Type in the name you want the account to be called (usually just your name).
Then enter a password for the account.
Click the NEXT button when you’re done.
A quick word about passwords for Local accounts.
If you’ve got multiple user accounts on your computer, you’re going to need to add passwords to them because things get awkward if you don’t. But here’s the thing, on a Local account, the password can be as difficult or as easy to type as you want it to be.
Many people don’t actually want a password on their home computers. If you’re one of these, just use something that is very easy to type.
So here I’m adding a new account to my PC.
I don’t particularly want a password for the account, so what I’ve done is to use the hash symbol (#) as my password. Just the hash symbol, nothing else.
Then fill in the “In case you forget your password” section.
When you’re done, click the NEXT button.
Why have I used the hash symbol? Well, on my keyboard, it’s right next to the Enter key. So to log in, I click my name, press the hash key and then the Enter key and I’m in. Very easy, very quick. Not as good as not having a password, but it’s close.
As for the “In case you forget your password” questions, you can be as honest as you please. Remember it’s a computer, it really doesn’t know if you’re telling the truth or not.

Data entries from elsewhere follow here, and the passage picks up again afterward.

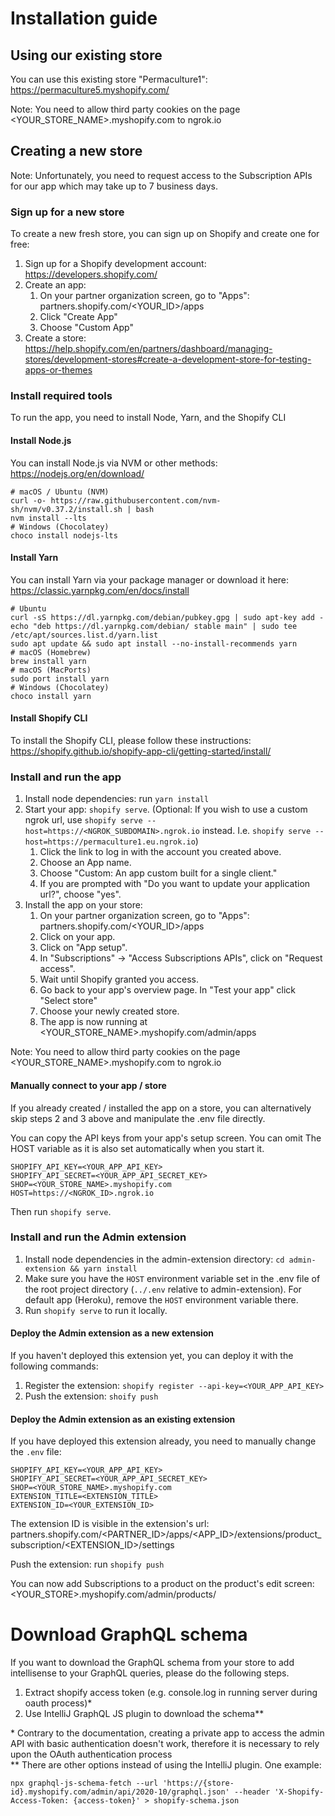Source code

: # Installation guide

## Using our existing store

You can use this existing store "Permaculture1": https://permaculture5.myshopify.com/

<!-- TODO links to App and extension -->

Note: You need to allow third party cookies on the page <YOUR_STORE_NAME>.myshopify.com to ngrok.io

## Creating a new store

Note: Unfortunately, you need to request access to the Subscription APIs for our app which may take up to 7 business days.

### Sign up for a new store

To create a new fresh store, you can sign up on Shopify and create one for free:

1. Sign up for a Shopify development account: https://developers.shopify.com/
2. Create an app:
    1. On your partner organization screen, go to "Apps": partners.shopify.com/<YOUR_ID>/apps
    2. Click "Create App"
    3. Choose "Custom App"
3. Create a store: https://help.shopify.com/en/partners/dashboard/managing-stores/development-stores#create-a-development-store-for-testing-apps-or-themes

### Install required tools

To run the app, you need to install Node, Yarn, and the Shopify CLI

#### Install Node.js

You can install Node.js via NVM or other methods: https://nodejs.org/en/download/

```
# macOS / Ubuntu (NVM)
curl -o- https://raw.githubusercontent.com/nvm-sh/nvm/v0.37.2/install.sh | bash
nvm install --lts
# Windows (Chocolatey)
choco install nodejs-lts
```

#### Install Yarn

You can install Yarn via your package manager or download it here: https://classic.yarnpkg.com/en/docs/install

```
# Ubuntu
curl -sS https://dl.yarnpkg.com/debian/pubkey.gpg | sudo apt-key add -
echo "deb https://dl.yarnpkg.com/debian/ stable main" | sudo tee /etc/apt/sources.list.d/yarn.list
sudo apt update && sudo apt install --no-install-recommends yarn
# macOS (Homebrew)
brew install yarn
# macOS (MacPorts)
sudo port install yarn
# Windows (Chocolatey)
choco install yarn
```

#### Install Shopify CLI

To install the Shopify CLI, please follow these instructions: https://shopify.github.io/shopify-app-cli/getting-started/install/

### Install and run the app

1. Install node dependencies: run `yarn install`
2. Start your app: `shopify serve`. (Optional: If you wish to use a custom ngrok url, use `shopify serve --host=https://<NGROK_SUBDOMAIN>.ngrok.io` instead. I.e. `shopify serve --host=https://permaculture1.eu.ngrok.io`)
    1. Click the link to log in with the account you created above.
    2. Choose an App name.
    3. Choose "Custom: An app custom built for a single client."
    4. If you are prompted with "Do you want to update your application url?", choose "yes".
3. Install the app on your store:
    1. On your partner organization screen, go to "Apps": partners.shopify.com/<YOUR_ID>/apps
    2. Click on your app.
    3. Click on "App setup".
    4. In "Subscriptions" -> "Access Subscriptions APIs", click on "Request access".
    5. Wait until Shopify granted you access.
    6. Go back to your app's overview page. In "Test your app" click "Select store"
    7. Choose your newly created store.
    8. The app is now running at <YOUR_STORE_NAME>.myshopify.com/admin/apps

Note: You need to allow third party cookies on the page <YOUR_STORE_NAME>.myshopify.com to ngrok.io

#### Manually connect to your app / store

If you already created / installed the app on a store, you can alternatively skip steps 2 and 3 above and manipulate the .env file directly.

You can copy the API keys from your app's setup screen. You can omit The HOST variable as it is also set automatically when you start it.

```
SHOPIFY_API_KEY=<YOUR_APP_API_KEY>
SHOPIFY_API_SECRET=<YOUR_APP_API_SECRET_KEY>
SHOP=<YOUR_STORE_NAME>.myshopify.com
HOST=https://<NGROK_ID>.ngrok.io
```

Then run `shopify serve`.

### Install and run the Admin extension

1. Install node dependencies in the admin-extension directory: `cd admin-extension && yarn install`
2. Make sure you have the `HOST` environment variable set in the .env file of the root project directory (`../.env` relative to admin-extension). For default app (Heroku), remove the `HOST` environment variable there.
3. Run `shopify serve` to run it locally.

#### Deploy the Admin extension as a new extension

If you haven't deployed this extension yet, you can deploy it with the following commands:

1. Register the extension: `shopify register --api-key=<YOUR_APP_API_KEY>`
2. Push the extension: `shoify push`

#### Deploy the Admin extension as an existing extension

If you have deployed this extension already, you need to manually change the `.env` file:

```
SHOPIFY_API_KEY=<YOUR_APP_API_KEY>
SHOPIFY_API_SECRET=<YOUR_APP_API_SECRET_KEY>
SHOP=<YOUR_STORE_NAME>.myshopify.com
EXTENSION_TITLE=<EXTENSION_TITLE>
EXTENSION_ID=<YOUR_EXTENSION_ID>
```

The extension ID is visible in the extension's url: partners.shopify.com/<PARTNER_ID>/apps/<APP_ID>/extensions/product_subscription/<EXTENSION_ID>/settings

Push the extension: run `shopify push`

You can now add Subscriptions to a product on the product's edit screen: <YOUR_STORE>.myshopify.com/admin/products/

# Download GraphQL schema

If you want to download the GraphQL schema from your store to add intellisense to your GraphQL queries, please do the following steps.

1. Extract shopify access token (e.g. console.log in running server during oauth process)\*
2. Use IntelliJ GraphQL JS plugin to download the schema\*\*

\* Contrary to the documentation, creating a private app to access the admin API with basic authentication doesn't work,
therefore it is necessary to rely upon the OAuth authentication process  
\*\* There are other options instead of using the IntelliJ plugin. One example:

```
npx graphql-js-schema-fetch --url 'https://{store-id}.myshopify.com/admin/api/2020-10/graphql.json' --header 'X-Shopify-Access-Token: {access-token}' > shopify-schema.json
```
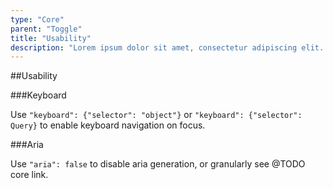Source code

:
 ```yaml
---
type: "Core"
parent: "Toggle"
title: "Usability"
description: "Lorem ipsum dolor sit amet, consectetur adipiscing elit. Nunc tempus laoreet leo sit amet iaculis."
---
```


##Usability

###Keyboard

Use `"keyboard": {"selector": "object"}` or `"keyboard": {"selector": Query}` to enable keyboard navigation on focus.

<demo>
  <demovanilla src="inline/core/toggle/usability-keyboard">
  </demovanilla>
</demo>

###Aria

Use `"aria": false` to disable aria generation, or granularly see @TODO core link.

<demo>
  <demovanilla src="inline/core/toggle/usability-aria">
  </demovanilla>
</demo>
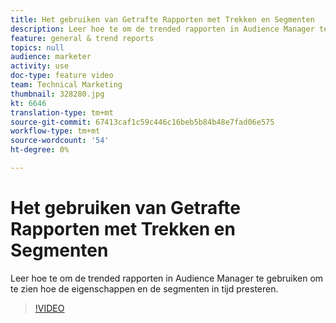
 ```yaml
---
title: Het gebruiken van Getrafte Rapporten met Trekken en Segmenten
description: Leer hoe te om de trended rapporten in Audience Manager te gebruiken om te zien hoe de eigenschappen en de segmenten in tijd presteren.
feature: general & trend reports
topics: null
audience: marketer
activity: use
doc-type: feature video
team: Technical Marketing
thumbnail: 328280.jpg
kt: 6646
translation-type: tm+mt
source-git-commit: 67413caf1c59c446c16beb5b84b48e7fad06e575
workflow-type: tm+mt
source-wordcount: '54'
ht-degree: 0%

---
```



# Het gebruiken van Getrafte Rapporten met Trekken en Segmenten

Leer hoe te om de trended rapporten in Audience Manager te gebruiken om te zien hoe de eigenschappen en de segmenten in tijd presteren.

>[!VIDEO](https://video.tv.adobe.com/v/328280/?quality=12&learn=on)
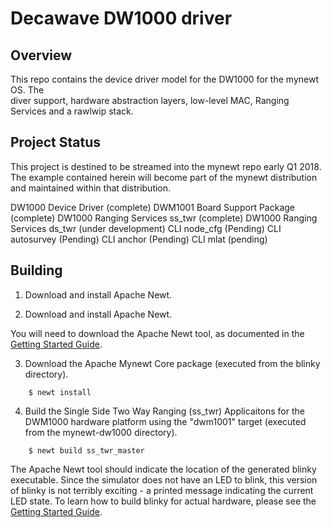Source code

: <!--
#
# Licensed to the Apache Software Foundation (ASF) under one
# or more contributor license agreements.  See the NOTICE file
# distributed with this work for additional information
# regarding copyright ownership.  The ASF licenses this file
# to you under the Apache License, Version 2.0 (the
# "License"); you may not use this file except in compliance
# with the License.  You may obtain a copy of the License at
#
# http://www.apache.org/licenses/LICENSE-2.0
#
# Unless required by applicable law or agreed to in writing,
# software distributed under the License is distributed on an
# "AS IS" BASIS, WITHOUT WARRANTIES OR CONDITIONS OF ANY
#  KIND, either express or implied.  See the License for the
# specific language governing permissions and limitations
# under the License.
#
-->

# Decawave DW1000 driver 

## Overview

This repo contains the device driver model for the DW1000 for the mynewt OS. The  
diver support, hardware abstraction layers, low-level MAC, Ranging Services and a 
rawlwip stack. 

## Project Status
This project is destined to be streamed into the mynewt repo early Q1 2018. The example contained herein will
become part of the mynewt distribution and maintained within that distribution.

DW1000 Device Driver (complete)
DWM1001 Board Support Package (complete)
DW1000 Ranging Services ss_twr (complete)
DW1000 Ranging Services ds_twr (under development)
CLI node_cfg (Pending)
CLI autosurvey (Pending)
CLI anchor (Pending)
CLI mlat (pending)

## Building

1. Download and install Apache Newt.

2. Download and install Apache Newt.

You will need to download the Apache Newt tool, as documented in the [Getting Started Guide](http://mynewt.apache.org/os/get_started/introduction/).

3. Download the Apache Mynewt Core package (executed from the blinky directory).

```no-highlight
    $ newt install
```

4. Build the Single Side Two Way Ranging (ss_twr) Applicaitons for the DWM1000 hardware platform using the "dwm1001" target
(executed from the mynewt-dw1000 directory).

```no-highlight
    $ newt build ss_twr_master
```

The Apache Newt tool should indicate the location of the generated blinky
executable.  Since the simulator does not have an LED to blink, this version of
blinky is not terribly exciting - a printed message indicating the current LED
state.  To learn how to build blinky for actual hardware, please see the
[Getting Started Guide](http://mynewt.apache.org/os/get_started/introduction/).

But, whatever you type, make sure you remember it. If you really do forget your password, the computer will ask these questions to get you back into your account.
Changing Windows 10 User Account Types.
The account you’ve just created will be a Standard account. Windows always adds new users as Standard (or limited) users. But you can change it to an Administrator account easily enough.
Here’s the new Windows user account I’ve just added to this computer, Dave 1.
You can see it’s a Local account.
To change the account from a Standard account to an Administrator account, left-click once on the account name.
Then click the CHANGE ACCOUNT TYPE button.
The Change Account Type window will open.
The account holder is now an Administrator on the computer with all the permissions and privileges that go with that account.
Summarising Windows 10 User Accounts.
There’s no reason that you have to have different accounts on your family computer, many of you will be perfectly fine sharing just 1 account. Particularly if you haven’t got that many files (documents, pictures, music etc) on your PC.
Where having multiple accounts really comes into its own is when the computer is being used for different things within the house.
School/college work files, work files, family files and then the different bookmarks and logins associated with that.
Making each user responsible for their own account, for their own files, is where Windows User Accounts really steps up to the mark.